I nodded to some tattered-looking men linking arms with lamp-poles along the lane. “Most of these men are brute laborers. Their work is low and vile and distasteful, and so are their scant and guilty pleasures, but I tell you, Holmes, the same game is played in more attractive guise in the West End nightly.”

“Ah. So I understand. Or know for a fact. It is the same game you say, Watson. Then a man from a pristine playing surface might wish to…try his skill in a more…dangerous neighborhood.”

“True, Holmes. The confirmed hedonist seeks sensation at its rawest. A demented aristocrat may wish to wallow in the city’s worst sinkhole.”

“There. That innocuously run-down building is an opium den of my…knowledge. I guarantee that all within are dead to the world, Watson. The life that goes on in these streets is another matter. When death strikes here it is usually not worth noting. Where does the Ripper begin and end? I begin to think he is eternal. Not a man, but a…mania.”

“How can you find and accuse a mania, Holmes?”

“I don’t know. I suspect it hasn’t been done before.” He paused under another lamp to light his pipe, nodding at the bobby who strolled past.
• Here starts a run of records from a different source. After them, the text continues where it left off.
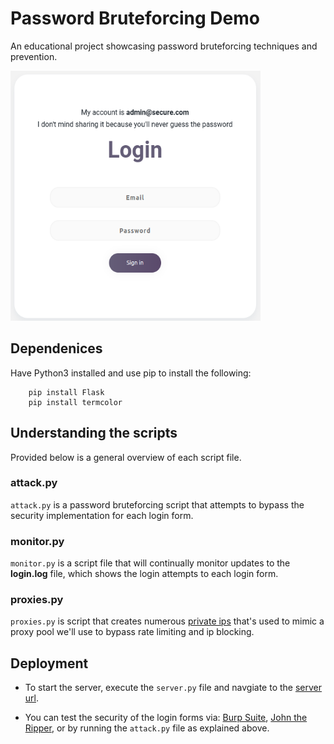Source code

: # Password Bruteforcing Demo

An educational project showcasing password bruteforcing techniques and prevention. 

<!-- ![login](src/static/images/screenshot.png) -->
<img src="src/static/images/screenshot.png" alt="Alt Text" width="400" height="400">

## Dependenices

Have Python3 installed and use pip to install the following:
```
    pip install Flask
    pip install termcolor
```

## Understanding the scripts

Provided below is a general overview of each script file.

### attack.py

`attack.py` is a password bruteforcing script that attempts to bypass the security
implementation for each login form.

### monitor.py

`monitor.py` is a script file that will continually monitor updates to the __login.log__ file, which shows the login attempts to each login form.

### proxies.py

`proxies.py` is script that creates numerous [private ips](https://whatismyipaddress.com/private-ip#private-ip) that's used to mimic a proxy pool we'll use to bypass rate limiting and ip blocking.

## Deployment

* To start the server, execute the `server.py` file and navgiate to the [server url](http://127.0.0.1:5000/).

* You can test the security of the login forms via: [Burp Suite](https://portswigger.net/burp), [John the Ripper](https://github.com/openwall/john), or by running the `attack.py` file as explained above.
“You’ve been here before,” I accused.

“Frequently. In many guises, including my own.”

“Your own personage is not a disguise, Holmes.”
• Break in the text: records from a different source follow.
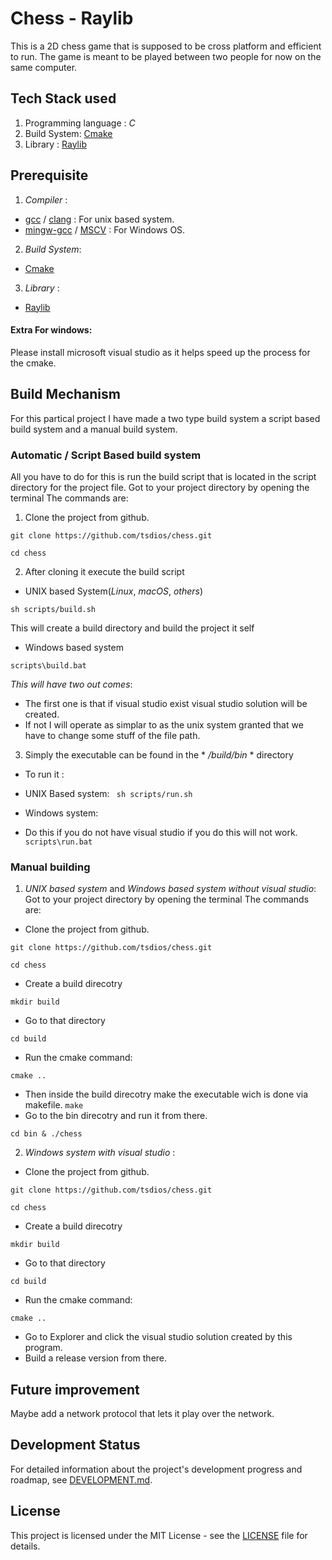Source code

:# Chess - Raylib

This is a 2D chess game that is supposed to be cross platform and efficient to run. 
The game is meant to be played between two people for now on the same computer.

## Tech Stack used 
1. Programming language : *C*
2. Build System: [Cmake](https://cmake.org/)
3. Library : [Raylib](https://www.raylib.com/)

## Prerequisite
1. *Compiler*  : 
-  [gcc](https://gcc.gnu.org/)  / [clang](https://releases.llvm.org/download.html) : For unix based system.
-  [mingw-gcc](https://sourceforge.net/projects/mingw-w64/)  / [MSCV](https://learn.microsoft.com/en-us/cpp/build/reference/compiler-options?view=msvc-170) : For Windows OS.
2. *Build System*: 
- [Cmake](https://cmake.org/)
3. *Library* : 
- [Raylib](https://www.raylib.com/)

#### Extra For windows:
Please install microsoft visual studio as it helps speed up the process for the cmake.

## Build  Mechanism

For this partical project I have made a two type build system a script based build system and a manual build system.

### Automatic / Script Based build system

All you have to do for this is run the build script that is located in the script directory for the project file.
Got to your project directory by opening the terminal
The commands are:

1. Clone the project from github.
```
git clone https://github.com/tsdios/chess.git 
 ```
```
cd chess
```
2. After cloning it execute the build script

- UNIX based System(*Linux*, *macOS*, *others*)
```
sh scripts/build.sh
```
This will create a build directory and build the project it self

- Windows based system
```
scripts\build.bat
```
*This will have two out comes*:
- The first one is that if visual studio exist visual studio solution will be created.
- If not I will operate as simplar to as the unix system granted that we have to change some stuff of the file path.

3. Simply the executable can be found in the * */build/bin* * directory
- To run it :

 * UNIX Based system: 
``` sh scripts/run.sh```

 * Windows system: 
 - Do this if you do not have visual studio if you do this will not work. 
``` scripts\run.bat```
### Manual building 

1. *UNIX based system* and *Windows based system without visual studio*: 
Got to your project directory by opening the terminal
The commands are:

- Clone the project from github.
```
git clone https://github.com/tsdios/chess.git 

```
```
cd chess
```
- Create a build direcotry 
```
mkdir build
```
- Go to that directory
```
cd build
```
- Run the cmake command:
```
cmake ..
```
- Then inside the build direcotry make the executable wich is done via makefile.
``
make
``
- Go to the bin direcotry and run it from there.
```
cd bin & ./chess
```
2. *Windows system with visual studio* :

- Clone the project from github.
```
git clone https://github.com/tsdios/chess.git 

```
```
cd chess
```
- Create a build direcotry 
```
mkdir build
```
- Go to that directory
```
cd build
```
- Run the cmake command:
```
cmake ..
```
- Go to Explorer and click the visual studio solution created by this program.
- Build a release version from there.


## Future improvement
Maybe add a network protocol that lets it play over the network.

## Development Status
For detailed information about the project's development progress and roadmap, see [DEVELOPMENT.md](DEVELOPMENT.md).

## License
This project is licensed under the MIT License - see the [LICENSE](LICENSE) file for details.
“Is it not? One night I stood perhaps ten feet from the Ripper.”

“You saw him?”

“I glimpsed his shadow. And chased another shadow, believing it more likely.” He inhaled so deeply on the clay pipe the bowl glowed as cherry-red as fresh-spilt blood. “I went the wrong way. I pursued a witness, not a perpetrator. I left the Ripper behind to do his bloody work.”

“You, Holmes?”

“I, Watson. The man I observed was berating a woman. He knocked her down but from my recent observations of the environs, knocking down women is more the commonplace than the exception. I took it for the usual street scene. By the time I returned, she was warm but no more. It was all I could do to remove myself from the vicinity without being hailed as the Ripper myself.”

“Good God, Holmes! You were that close?”

“I was that far, and for that I shall never forgive myself. If I ever do somehow stand before St. Peter and he is inclined to admit me to the pearly gates, I shall take myself off directly in the opposite direction, merely for the evil I did that one night with one wrong decision. I did not understand the customs of the country, Watson. I am a stranger in a strange land.”

“You are indeed, when you quote Holy Writ.”

“How is it holy?”

“‘A stranger in a strange land.’ It is what Ruth became for her mother-in-law Naomi’s sake.”

“These are persons I should know?”

“Well, yes. If one were well-read.”

“I am perfectly well-read, Watson, merely not in those tiresome tomes that pass for essential in our day. In fact, I am so well-read that I now number Krafft-Ebing among my acquaintance.” It was as close as Holmes ever came to a jocularity. He eyed me, head tilted like a robin expecting some unwise worm to rise to the surface. “Do you think that this author would have useful insight on this place?”